El campo estaba cubierto de rojo, con muchísimas banderas chilenas, y alguna bandera española. Entre el rojo se distinguían manchas amarillas de brasileños. Los himnos y empieza el partido.
Todavía me pregunto de qué sirve pitar al equipo contrario si no ha hecho ningún tipo de juego sucio. Desde el principio, los brasileños que tuve a mi lado pitaron a Diego Costa, el jugador brasileño naturalizado en España. Puedo entender la rabia, pero no los insultos. Las pitadas se extendieron al resto del equipo español. A cada gol de Chile, los brasileños que tenía a mi lado pitaban más contra España. Los gritos de «Eliminados, eliminados», o «Diego, viado» (Diego, maricón) se repetían por parte de los brasileños en un sinsentido en el que los chilenos se comportaban aplaudiendo a su equipo y -por lo general- callando cuando jugaba España.
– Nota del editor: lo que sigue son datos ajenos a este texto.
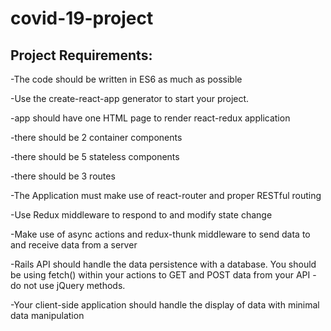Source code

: # covid-19-project

## Project Requirements:

-The code should be written in ES6 as much as possible

-Use the create-react-app generator to start your project.

-app should have one HTML page to render react-redux application

-there should be 2 container components

-there should be 5 stateless components

-there should be 3 routes

-The Application must make use of react-router and proper RESTful routing

-Use Redux middleware to respond to and modify state change

-Make use of async actions and redux-thunk middleware to send data to and receive data from a server

-Rails API should handle the data persistence with a database. You should be using fetch() within your actions to GET and POST data from your API - do not use jQuery methods.

-Your client-side application should handle the display of data with minimal data manipulation


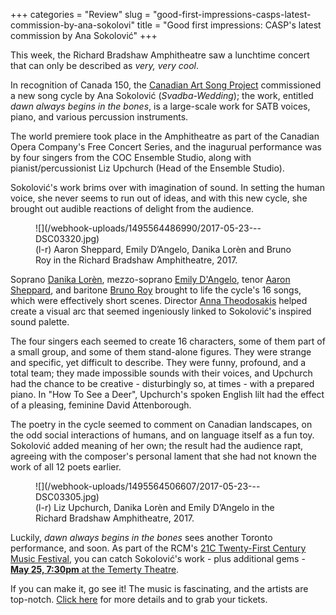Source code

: +++
categories = "Review"
slug = "good-first-impressions-casps-latest-commission-by-ana-sokolovi"
title = "Good first impressions: CASP&#039;s latest commission by Ana Sokolović"
+++

This week, the Richard Bradshaw Amphitheatre saw a lunchtime concert that can only be described as *very, very cool*.

In recognition of Canada 150, the [Canadian Art Song Project](/scene/companies/canadian-art-song-project/) commissioned a new song cycle by Ana Sokolović (*Svadba-Wedding*); the work, entitled *dawn always begins in the bones*, is a large-scale work for SATB voices, piano, and various percussion instruments.

The world premiere took place in the Amphitheatre as part of the Canadian Opera Company's Free Concert Series, and the inagurual performance was by four singers from the COC Ensemble Studio, along with pianist/percussionist Liz Upchurch (Head of the Ensemble Studio).

Sokolović's work brims over with imagination of sound. In setting the human voice, she never seems to run out of ideas, and with this new cycle, she brought out audible reactions of delight from the audience.

<figure data-type="image">
![](/webhook-uploads/1495564486990/2017-05-23---DSC03320.jpg)
<figcaption>(l-r) Aaron Sheppard, Emily D’Angelo, Danika Lorèn and Bruno Roy in the Richard Bradshaw Amphitheatre, 2017.</figcaption>
</figure>

Soprano [Danika Lorèn](/scene/people/danika-loren/), mezzo-soprano [Emily D'Angelo](/scene/people/emily-dangelo/), tenor [Aaron Sheppard](/scene/people/aaron-sheppard/), and baritone [Bruno Roy](/scene/people/bruno-roy/) brought to life the cycle's 16 songs, which were effectively short scenes. Director [Anna Theodosakis](/scene/people/anna-theodosakis/) helped create a visual arc that seemed ingeniously linked to Sokolović's inspired sound palette.

The four singers each seemed to create 16 characters, some of them part of a small group, and some of them stand-alone figures. They were strange and specific, yet difficult to describe. They were funny, profound, and a total team; they made impossible sounds with their voices, and Upchurch had the chance to be creative - disturbingly so, at times - with a prepared piano. In "How To See a Deer", Upchurch's spoken English lilt had the effect of a 
pleasing, feminine David Attenborough.

The poetry in the cycle seemed to comment on Canadian landscapes, on the odd social interactions of humans, and on language itself as a fun toy. Sokolović added meaning of her own; the result had the audience rapt, agreeing with the composer's personal lament that she had not known the work of all 12 poets earlier.

<figure data-type="image">
![](/webhook-uploads/1495564506607/2017-05-23---DSC03305.jpg)
<figcaption>(l-r) Liz Upchurch, Danika Lorèn and Emily D’Angelo in the Richard Bradshaw Amphitheatre, 2017.</figcaption>
</figure>

Luckily, *dawn always begins in the bones* sees another Toronto performance, and soon. As part of the RCM's [21C Twenty-First Century Music Festival](https://performance.rcmusic.ca/21c), you can catch Sokolović's work - plus additional gems - [**May 25, 7:30pm** at the Temerty Theatre](https://performance.rcmusic.ca/event/21c/canadian-art-song-project). 

If you can make it, go see it! The music is fascinating, and the artists are top-notch. [Click here](https://performance.rcmusic.ca/event/21c/canadian-art-song-project) for more details and to grab your tickets.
Por un momento odié Brasil. Me daba la sensación de que pitaban por pitar, por armar gresca, por incitar a los españoles a la violencia -cosa que no ocurrió, tal vez por la pena con la que muchos salían del estadio-. Pero al cabo de un rato, y con otros comentarios de amigos brasileños mucho mas cuerdos, reflexioné sobre quién estaba realmente alzando un grito homofóbico, un aliento a la violencia entre equipos y un sinsentido incluso político (también se oyó algun «Ey, Dilma, vai tomar no cú», en un partido que no tenía nada que ver con el asunto). No eran «los brasileños», sino una parte del pueblo brasileño que tenía dinero suficiente como para viajar a Rio de Janeiro, para pagar los 270 reales de entrada (casi un 40% del salario mínimo en Brasil), blancos, que alababan la limpieza y el bienestar de Europa pero que al llegar a São Paulo no paraban en los pasos de peatones o tiraban los papeles al suelo sin importarles un rábano. Ese pequeño porcentaje de Brasil, hipócrita, que maneja y transmite esos valores al resto de la masa.
Pero Brasil es más que eso.
Volví a querer a Brasil como un todo, sin dejar de odiar a esos snobs que están creando un infierno de lo que podía ser el mejor país del mundo. Porque de esa gentuza hay en todas partes, solo que, por dimensiones del país, aquí, en Brasil, es mucha.